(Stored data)
= = = = =
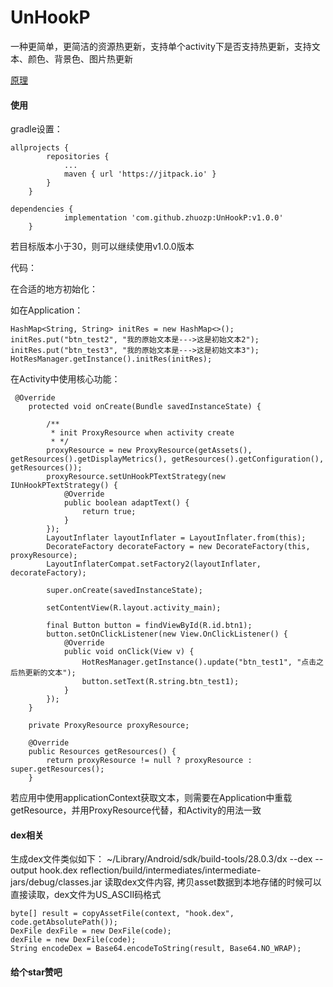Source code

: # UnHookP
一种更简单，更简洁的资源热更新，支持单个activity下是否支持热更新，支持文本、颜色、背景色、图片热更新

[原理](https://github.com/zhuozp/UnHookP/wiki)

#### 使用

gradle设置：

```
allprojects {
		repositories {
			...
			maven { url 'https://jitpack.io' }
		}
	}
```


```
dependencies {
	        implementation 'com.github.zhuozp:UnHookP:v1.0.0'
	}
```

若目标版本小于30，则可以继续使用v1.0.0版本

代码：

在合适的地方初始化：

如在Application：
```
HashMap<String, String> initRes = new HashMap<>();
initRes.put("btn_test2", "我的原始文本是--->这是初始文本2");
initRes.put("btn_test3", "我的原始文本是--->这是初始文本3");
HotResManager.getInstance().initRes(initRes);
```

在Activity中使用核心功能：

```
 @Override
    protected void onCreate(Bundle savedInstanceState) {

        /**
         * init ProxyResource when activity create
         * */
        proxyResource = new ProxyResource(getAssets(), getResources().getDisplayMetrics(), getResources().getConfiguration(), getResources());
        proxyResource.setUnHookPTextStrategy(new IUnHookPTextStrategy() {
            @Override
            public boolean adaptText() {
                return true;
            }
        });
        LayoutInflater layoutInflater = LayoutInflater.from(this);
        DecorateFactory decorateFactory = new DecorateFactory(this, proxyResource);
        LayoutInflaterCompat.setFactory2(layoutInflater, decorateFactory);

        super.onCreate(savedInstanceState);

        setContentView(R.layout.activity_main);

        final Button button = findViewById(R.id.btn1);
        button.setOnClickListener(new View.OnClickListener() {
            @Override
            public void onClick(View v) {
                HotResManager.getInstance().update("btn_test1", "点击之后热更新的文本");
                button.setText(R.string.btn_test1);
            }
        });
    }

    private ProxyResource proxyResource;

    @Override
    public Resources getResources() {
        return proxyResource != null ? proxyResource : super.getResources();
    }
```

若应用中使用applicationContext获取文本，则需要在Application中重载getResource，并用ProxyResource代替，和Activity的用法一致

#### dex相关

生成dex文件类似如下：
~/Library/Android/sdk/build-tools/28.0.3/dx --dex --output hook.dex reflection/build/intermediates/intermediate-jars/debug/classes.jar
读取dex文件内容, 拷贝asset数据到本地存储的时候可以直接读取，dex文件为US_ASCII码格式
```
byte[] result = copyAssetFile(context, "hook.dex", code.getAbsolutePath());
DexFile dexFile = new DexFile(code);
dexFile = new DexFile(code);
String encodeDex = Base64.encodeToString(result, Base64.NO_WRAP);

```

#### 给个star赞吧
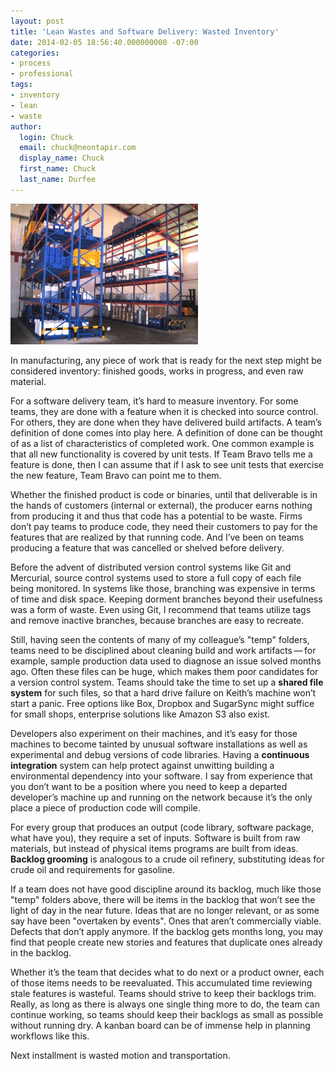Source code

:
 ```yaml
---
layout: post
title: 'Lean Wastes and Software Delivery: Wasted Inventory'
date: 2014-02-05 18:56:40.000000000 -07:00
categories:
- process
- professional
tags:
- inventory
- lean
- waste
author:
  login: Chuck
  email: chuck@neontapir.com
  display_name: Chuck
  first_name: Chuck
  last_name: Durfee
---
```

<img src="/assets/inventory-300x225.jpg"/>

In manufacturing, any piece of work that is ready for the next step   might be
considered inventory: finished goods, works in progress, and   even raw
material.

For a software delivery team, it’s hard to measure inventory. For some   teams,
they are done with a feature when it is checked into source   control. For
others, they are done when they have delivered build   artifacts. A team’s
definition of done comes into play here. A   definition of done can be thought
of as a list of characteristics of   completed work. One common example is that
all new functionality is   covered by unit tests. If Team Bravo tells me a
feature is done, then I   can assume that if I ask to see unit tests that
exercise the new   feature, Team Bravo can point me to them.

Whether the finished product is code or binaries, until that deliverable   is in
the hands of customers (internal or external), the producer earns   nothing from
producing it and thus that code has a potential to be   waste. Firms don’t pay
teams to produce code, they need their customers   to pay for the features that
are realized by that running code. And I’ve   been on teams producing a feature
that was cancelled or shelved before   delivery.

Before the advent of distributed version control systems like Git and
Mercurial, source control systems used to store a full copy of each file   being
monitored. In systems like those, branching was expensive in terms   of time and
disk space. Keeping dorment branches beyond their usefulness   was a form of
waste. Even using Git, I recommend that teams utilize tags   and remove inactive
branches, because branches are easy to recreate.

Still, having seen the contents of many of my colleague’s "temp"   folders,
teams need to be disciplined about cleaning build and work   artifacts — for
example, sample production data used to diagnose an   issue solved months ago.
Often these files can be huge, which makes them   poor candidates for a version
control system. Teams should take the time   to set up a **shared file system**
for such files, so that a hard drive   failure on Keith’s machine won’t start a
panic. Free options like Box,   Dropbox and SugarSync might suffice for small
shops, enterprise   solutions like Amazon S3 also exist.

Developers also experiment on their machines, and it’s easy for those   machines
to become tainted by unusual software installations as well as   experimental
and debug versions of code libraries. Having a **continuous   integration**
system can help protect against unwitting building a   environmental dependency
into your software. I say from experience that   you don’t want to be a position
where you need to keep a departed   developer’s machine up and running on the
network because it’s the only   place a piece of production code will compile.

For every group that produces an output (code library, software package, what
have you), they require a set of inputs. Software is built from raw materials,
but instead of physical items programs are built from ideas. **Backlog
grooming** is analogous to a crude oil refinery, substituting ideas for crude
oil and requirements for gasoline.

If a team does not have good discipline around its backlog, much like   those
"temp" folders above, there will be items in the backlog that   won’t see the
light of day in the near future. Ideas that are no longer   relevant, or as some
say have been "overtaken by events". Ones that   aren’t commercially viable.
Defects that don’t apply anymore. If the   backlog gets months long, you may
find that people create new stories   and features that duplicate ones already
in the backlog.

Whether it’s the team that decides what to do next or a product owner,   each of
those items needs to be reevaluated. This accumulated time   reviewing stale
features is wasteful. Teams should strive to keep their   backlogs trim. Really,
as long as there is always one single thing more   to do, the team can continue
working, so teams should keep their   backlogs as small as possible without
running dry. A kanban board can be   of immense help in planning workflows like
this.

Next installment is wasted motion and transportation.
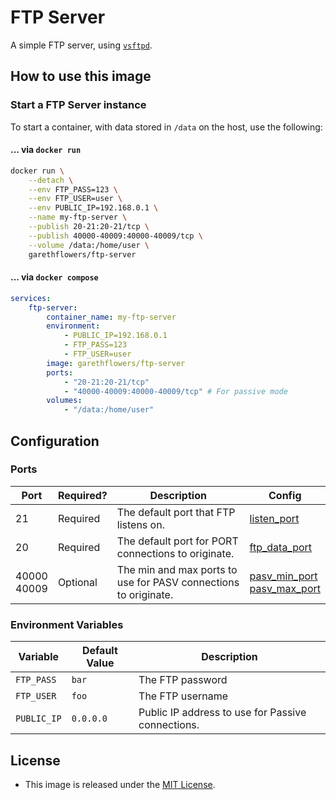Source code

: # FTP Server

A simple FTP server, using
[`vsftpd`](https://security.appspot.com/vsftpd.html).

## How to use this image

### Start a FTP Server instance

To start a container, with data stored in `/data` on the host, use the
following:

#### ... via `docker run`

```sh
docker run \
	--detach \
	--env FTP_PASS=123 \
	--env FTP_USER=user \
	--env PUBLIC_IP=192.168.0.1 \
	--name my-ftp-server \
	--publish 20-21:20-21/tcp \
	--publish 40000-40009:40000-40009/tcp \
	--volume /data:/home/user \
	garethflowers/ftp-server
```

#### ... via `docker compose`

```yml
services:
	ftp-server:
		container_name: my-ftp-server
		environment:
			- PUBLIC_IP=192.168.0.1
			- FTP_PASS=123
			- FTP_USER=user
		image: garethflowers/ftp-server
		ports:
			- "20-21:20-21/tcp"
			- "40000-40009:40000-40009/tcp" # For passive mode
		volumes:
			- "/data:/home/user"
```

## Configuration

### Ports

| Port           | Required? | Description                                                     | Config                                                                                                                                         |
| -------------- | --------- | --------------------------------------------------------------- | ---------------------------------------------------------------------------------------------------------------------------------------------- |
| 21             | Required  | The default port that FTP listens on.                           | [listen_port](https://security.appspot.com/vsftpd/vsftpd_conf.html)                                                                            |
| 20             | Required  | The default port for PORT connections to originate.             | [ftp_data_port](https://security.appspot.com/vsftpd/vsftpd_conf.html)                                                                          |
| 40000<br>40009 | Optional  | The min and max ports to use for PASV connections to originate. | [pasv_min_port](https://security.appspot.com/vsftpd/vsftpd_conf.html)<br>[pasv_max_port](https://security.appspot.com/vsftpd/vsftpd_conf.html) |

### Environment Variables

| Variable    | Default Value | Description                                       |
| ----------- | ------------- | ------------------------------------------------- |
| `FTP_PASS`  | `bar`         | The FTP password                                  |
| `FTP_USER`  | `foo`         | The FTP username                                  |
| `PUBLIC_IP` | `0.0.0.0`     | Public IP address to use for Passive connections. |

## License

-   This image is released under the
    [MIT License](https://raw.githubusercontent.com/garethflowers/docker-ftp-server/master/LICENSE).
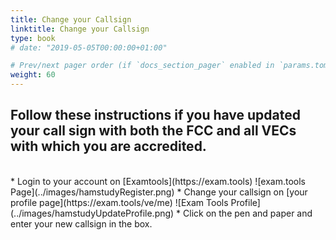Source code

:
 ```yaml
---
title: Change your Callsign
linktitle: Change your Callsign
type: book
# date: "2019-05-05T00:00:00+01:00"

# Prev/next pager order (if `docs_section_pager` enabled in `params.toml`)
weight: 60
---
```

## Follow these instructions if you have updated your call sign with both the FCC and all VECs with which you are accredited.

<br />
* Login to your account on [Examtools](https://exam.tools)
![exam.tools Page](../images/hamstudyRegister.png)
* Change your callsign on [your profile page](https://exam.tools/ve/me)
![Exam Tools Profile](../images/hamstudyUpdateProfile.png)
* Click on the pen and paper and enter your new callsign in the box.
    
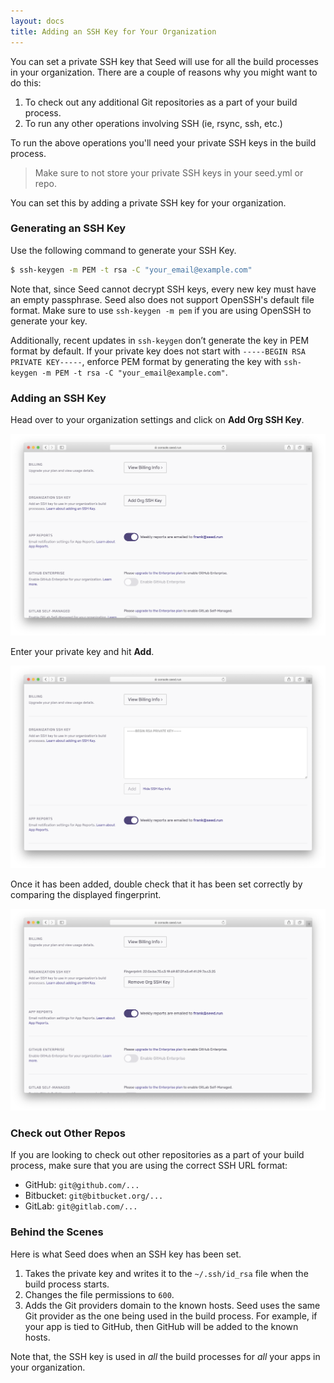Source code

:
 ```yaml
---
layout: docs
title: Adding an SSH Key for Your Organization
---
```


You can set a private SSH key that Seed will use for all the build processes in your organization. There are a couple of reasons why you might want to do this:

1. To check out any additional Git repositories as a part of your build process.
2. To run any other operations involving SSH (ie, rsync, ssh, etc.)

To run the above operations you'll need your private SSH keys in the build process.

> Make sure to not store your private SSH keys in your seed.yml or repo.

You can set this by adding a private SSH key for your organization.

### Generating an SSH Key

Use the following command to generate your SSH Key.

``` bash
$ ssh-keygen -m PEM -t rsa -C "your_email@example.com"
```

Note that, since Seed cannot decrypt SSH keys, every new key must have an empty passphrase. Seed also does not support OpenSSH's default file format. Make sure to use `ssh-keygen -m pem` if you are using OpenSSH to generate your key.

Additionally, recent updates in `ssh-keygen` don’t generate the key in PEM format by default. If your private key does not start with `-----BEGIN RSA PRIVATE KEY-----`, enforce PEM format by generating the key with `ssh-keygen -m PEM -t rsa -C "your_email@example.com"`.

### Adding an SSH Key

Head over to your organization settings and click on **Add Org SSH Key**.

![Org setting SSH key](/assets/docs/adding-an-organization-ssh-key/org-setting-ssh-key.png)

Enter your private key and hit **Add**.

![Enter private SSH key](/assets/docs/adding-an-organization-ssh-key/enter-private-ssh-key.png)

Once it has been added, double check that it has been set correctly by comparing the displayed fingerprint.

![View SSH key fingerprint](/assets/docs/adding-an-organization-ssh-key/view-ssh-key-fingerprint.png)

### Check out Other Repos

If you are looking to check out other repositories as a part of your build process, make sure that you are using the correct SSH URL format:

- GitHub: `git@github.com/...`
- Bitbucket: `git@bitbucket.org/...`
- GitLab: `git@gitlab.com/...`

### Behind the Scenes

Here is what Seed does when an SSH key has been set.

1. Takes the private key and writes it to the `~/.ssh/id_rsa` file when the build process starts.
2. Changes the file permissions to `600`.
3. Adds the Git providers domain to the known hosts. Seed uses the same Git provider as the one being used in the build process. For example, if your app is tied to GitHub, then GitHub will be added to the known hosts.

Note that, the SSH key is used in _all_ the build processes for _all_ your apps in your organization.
= = = = =
▶ **Work request**
Report back every line of the entries in which "docker" occurs.

▶ **Result below**
#### ... via `docker run`
docker run \
#### ... via `docker compose`
    [MIT License](https://raw.githubusercontent.com/garethflowers/docker-ftp-server/master/LICENSE).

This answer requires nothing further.